---- Dataset extract
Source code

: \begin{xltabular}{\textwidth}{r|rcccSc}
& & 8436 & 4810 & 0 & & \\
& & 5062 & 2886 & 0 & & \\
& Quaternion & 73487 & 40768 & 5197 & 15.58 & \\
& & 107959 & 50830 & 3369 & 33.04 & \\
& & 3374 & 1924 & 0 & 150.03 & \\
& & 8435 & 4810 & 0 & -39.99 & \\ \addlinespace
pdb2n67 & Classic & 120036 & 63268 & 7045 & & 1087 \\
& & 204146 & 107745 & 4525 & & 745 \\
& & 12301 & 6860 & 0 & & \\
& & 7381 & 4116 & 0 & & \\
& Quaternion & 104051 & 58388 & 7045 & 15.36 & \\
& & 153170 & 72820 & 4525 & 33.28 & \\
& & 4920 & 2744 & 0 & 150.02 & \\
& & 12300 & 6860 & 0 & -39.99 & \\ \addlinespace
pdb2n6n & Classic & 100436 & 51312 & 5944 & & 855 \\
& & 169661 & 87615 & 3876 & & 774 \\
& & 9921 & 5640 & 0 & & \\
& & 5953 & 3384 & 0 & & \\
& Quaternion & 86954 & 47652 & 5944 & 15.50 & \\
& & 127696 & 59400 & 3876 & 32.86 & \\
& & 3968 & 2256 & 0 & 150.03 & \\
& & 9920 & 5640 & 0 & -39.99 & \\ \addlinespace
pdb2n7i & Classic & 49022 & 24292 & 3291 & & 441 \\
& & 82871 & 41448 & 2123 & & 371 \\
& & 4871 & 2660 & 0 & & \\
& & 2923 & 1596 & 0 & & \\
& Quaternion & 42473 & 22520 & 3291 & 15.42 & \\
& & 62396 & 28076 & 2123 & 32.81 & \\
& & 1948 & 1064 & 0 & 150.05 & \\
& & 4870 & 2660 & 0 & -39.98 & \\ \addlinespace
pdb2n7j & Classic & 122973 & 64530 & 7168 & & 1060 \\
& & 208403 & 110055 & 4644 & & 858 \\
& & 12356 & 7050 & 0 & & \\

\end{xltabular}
--------
Exercise goal: Go through the listing above, and whenever a line holds the word "xltabular", copy it.

Solution:
: \begin{xltabular}{\textwidth}{r|rcccSc}
\end{xltabular}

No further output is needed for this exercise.